- [TASK STATEMENT] Except for the pictures, retype the records that follow exactly.

======== SOURCE RECORDS ========

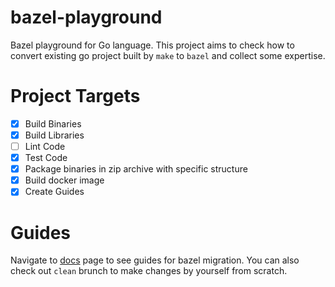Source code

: # bazel-playground

Bazel playground for Go language. This project aims to check how to convert existing go project built by `make`
to `bazel` and collect some expertise.

# Project Targets

- [x] Build Binaries
- [x] Build Libraries
- [ ] Lint Code
- [x] Test Code
- [x] Package binaries in zip archive with specific structure
- [x] Build docker image
- [x] Create Guides

# Guides

Navigate to [docs](docs) page to see guides for bazel migration. You can also check out `clean` brunch to make changes
by yourself from scratch.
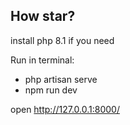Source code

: ## How star?

install php 8.1 if you need

Run in terminal:
- php artisan serve
- npm run dev

open http://127.0.0.1:8000/
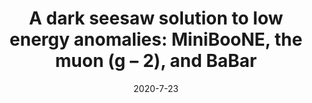---
title: "A dark seesaw solution to low energy anomalies: MiniBooNE, the muon (g − 2), and BaBar"
authors:  Asli Abdullahi,  Matheus Hostert,  Silvia Pascoli
collection: publication
permalink: /publication/2020-7-23-AdarkseesawsolutiontolowenergyanomaliesMiniBooNEthemuong2andBaBar
date: 2020-7-23
venue: Phys.Lett.B 
paperurl: 'https://arxiv.org/abs/2007.11813'
citation: "A dark seesaw solution to low energy anomalies: MiniBooNE, the muon (g − 2), and BaBar, Asli Abdullahi, Matheus Hostert, Silvia Pascoli, Phys.Lett.B 820 (2021) 136531, "
eprint: "2007.11813"
---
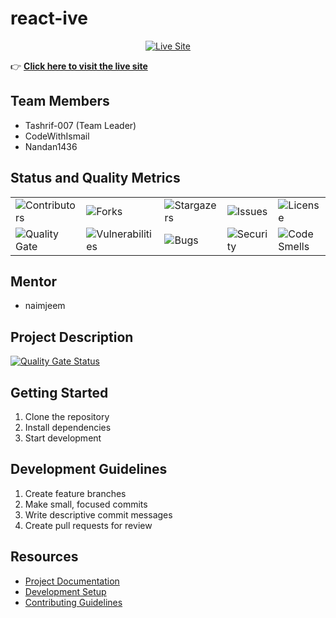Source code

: # react-ive

<p align="center">
  <a href="#">
    <img src="https://img.shields.io/badge/Live_Site-Visit_Now-brightgreen?style=for-the-badge&logo=internet-explorer" alt="Live Site" />
  </a>
</p>

👉 **[Click here to visit the live site](https://react-ive.netlify.app)**

## Team Members
- Tashrif-007 (Team Leader)
- CodeWithIsmail
- Nandan1436

## Status and Quality Metrics

<div align="center">
  <table>
    <tr>
      <td><img src="https://img.shields.io/github/contributors/Learnathon-By-Geeky-Solutions/react-ive.svg?style=for-the-badge&color=4C8BF5" alt="Contributors" /></td>
      <td><img src="https://img.shields.io/github/forks/Learnathon-By-Geeky-Solutions/react-ive.svg?style=for-the-badge&color=4C8BF5" alt="Forks" /></td>
      <td><img src="https://img.shields.io/github/stars/Learnathon-By-Geeky-Solutions/react-ive.svg?style=for-the-badge&color=4C8BF5" alt="Stargazers" /></td>
      <td><img src="https://img.shields.io/github/issues/Learnathon-By-Geeky-Solutions/react-ive.svg?style=for-the-badge&color=FF6F61" alt="Issues" /></td>
      <td><img src="https://img.shields.io/github/license/Learnathon-By-Geeky-Solutions/react-ive.svg?style=for-the-badge&color=28A745" alt="License" /></td>
    </tr>
    <tr>
      <td><img src="https://sonarcloud.io/api/project_badges/measure?project=Learnathon-By-Geeky-Solutions_react-ive&metric=alert_status&style=for-the-badge&color=4C8BF5" alt="Quality Gate" /></td>
      <td><img src="https://sonarcloud.io/api/project_badges/measure?project=Learnathon-By-Geeky-Solutions_react-ive&metric=vulnerabilities&style=for-the-badge&color=FF6F61" alt="Vulnerabilities" /></td>
      <td><img src="https://sonarcloud.io/api/project_badges/measure?project=Learnathon-By-Geeky-Solutions_react-ive&metric=bugs&style=for-the-badge&color=FF6F61" alt="Bugs" /></td>
      <td><img src="https://sonarcloud.io/api/project_badges/measure?project=Learnathon-By-Geeky-Solutions_react-ive&metric=security_rating&style=for-the-badge&color=28A745" alt="Security" /></td>
      <td><img src="https://sonarcloud.io/api/project_badges/measure?project=Learnathon-By-Geeky-Solutions_react-ive&metric=code_smells&style=for-the-badge&color=FFA500" alt="Code Smells" /></td>
    </tr>
  </table>
</div>

## Mentor
- naimjeem

## Project Description
[![Quality Gate Status](https://sonarcloud.io/api/project_badges/measure?project=Learnathon-By-Geeky-Solutions_react-ive&metric=alert_status)](https://sonarcloud.io/summary/new_code?id=Learnathon-By-Geeky-Solutions_react-ive)

## Getting Started
1. Clone the repository
2. Install dependencies
3. Start development

## Development Guidelines
1. Create feature branches
2. Make small, focused commits
3. Write descriptive commit messages
4. Create pull requests for review

## Resources
- [Project Documentation](docs/)
- [Development Setup](docs/setup.md)
- [Contributing Guidelines](CONTRIBUTING.md)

========

- [SOLVED EXERCISE]
Source code

: # bazel-playground

Bazel playground for Go language. This project aims to check how to convert existing go project built by `make`
to `bazel` and collect some expertise.

# Project Targets

- [x] Build Binaries
- [x] Build Libraries
- [ ] Lint Code
- [x] Test Code
- [x] Package binaries in zip archive with specific structure
- [x] Build docker image
- [x] Create Guides

# Guides

Navigate to [docs](docs) page to see guides for bazel migration. You can also check out `clean` brunch to make changes
by yourself from scratch.
Source code

: ## How star?

install php 8.1 if you need

Run in terminal:
- php artisan serve
- npm run dev

open http://127.0.0.1:8000/
---
title: "A dark seesaw solution to low energy anomalies: MiniBooNE, the muon (g − 2), and BaBar"
authors:  Asli Abdullahi,  Matheus Hostert,  Silvia Pascoli
collection: publication
permalink: /publication/2020-7-23-AdarkseesawsolutiontolowenergyanomaliesMiniBooNEthemuong2andBaBar
date: 2020-7-23
venue: Phys.Lett.B 
paperurl: 'https://arxiv.org/abs/2007.11813'
citation: "A dark seesaw solution to low energy anomalies: MiniBooNE, the muon (g − 2), and BaBar, Asli Abdullahi, Matheus Hostert, Silvia Pascoli, Phys.Lett.B 820 (2021) 136531, "
eprint: "2007.11813"
---
Source code

: # react-ive

<p align="center">
  <a href="#">
    <img src="https://img.shields.io/badge/Live_Site-Visit_Now-brightgreen?style=for-the-badge&logo=internet-explorer" alt="Live Site" />
  </a>
</p>

👉 **[Click here to visit the live site](https://react-ive.netlify.app)**

## Team Members
- Tashrif-007 (Team Leader)
- CodeWithIsmail
- Nandan1436

## Status and Quality Metrics

<div align="center">
  <table>
    <tr>
      <td><img src="https://img.shields.io/github/contributors/Learnathon-By-Geeky-Solutions/react-ive.svg?style=for-the-badge&color=4C8BF5" alt="Contributors" /></td>
      <td><img src="https://img.shields.io/github/forks/Learnathon-By-Geeky-Solutions/react-ive.svg?style=for-the-badge&color=4C8BF5" alt="Forks" /></td>
      <td><img src="https://img.shields.io/github/stars/Learnathon-By-Geeky-Solutions/react-ive.svg?style=for-the-badge&color=4C8BF5" alt="Stargazers" /></td>
      <td><img src="https://img.shields.io/github/issues/Learnathon-By-Geeky-Solutions/react-ive.svg?style=for-the-badge&color=FF6F61" alt="Issues" /></td>
      <td><img src="https://img.shields.io/github/license/Learnathon-By-Geeky-Solutions/react-ive.svg?style=for-the-badge&color=28A745" alt="License" /></td>
    </tr>
    <tr>
      <td><img src="https://sonarcloud.io/api/project_badges/measure?project=Learnathon-By-Geeky-Solutions_react-ive&metric=alert_status&style=for-the-badge&color=4C8BF5" alt="Quality Gate" /></td>
      <td><img src="https://sonarcloud.io/api/project_badges/measure?project=Learnathon-By-Geeky-Solutions_react-ive&metric=vulnerabilities&style=for-the-badge&color=FF6F61" alt="Vulnerabilities" /></td>
      <td><img src="https://sonarcloud.io/api/project_badges/measure?project=Learnathon-By-Geeky-Solutions_react-ive&metric=bugs&style=for-the-badge&color=FF6F61" alt="Bugs" /></td>
      <td><img src="https://sonarcloud.io/api/project_badges/measure?project=Learnathon-By-Geeky-Solutions_react-ive&metric=security_rating&style=for-the-badge&color=28A745" alt="Security" /></td>
      <td><img src="https://sonarcloud.io/api/project_badges/measure?project=Learnathon-By-Geeky-Solutions_react-ive&metric=code_smells&style=for-the-badge&color=FFA500" alt="Code Smells" /></td>
    </tr>
  </table>
</div>

## Mentor
- naimjeem

## Project Description
[![Quality Gate Status](https://sonarcloud.io/api/project_badges/measure?project=Learnathon-By-Geeky-Solutions_react-ive&metric=alert_status)](https://sonarcloud.io/summary/new_code?id=Learnathon-By-Geeky-Solutions_react-ive)

## Getting Started
1. Clone the repository
2. Install dependencies
3. Start development

## Development Guidelines
1. Create feature branches
2. Make small, focused commits
3. Write descriptive commit messages
4. Create pull requests for review

## Resources
- [Project Documentation](docs/)
- [Development Setup](docs/setup.md)
- [Contributing Guidelines](CONTRIBUTING.md)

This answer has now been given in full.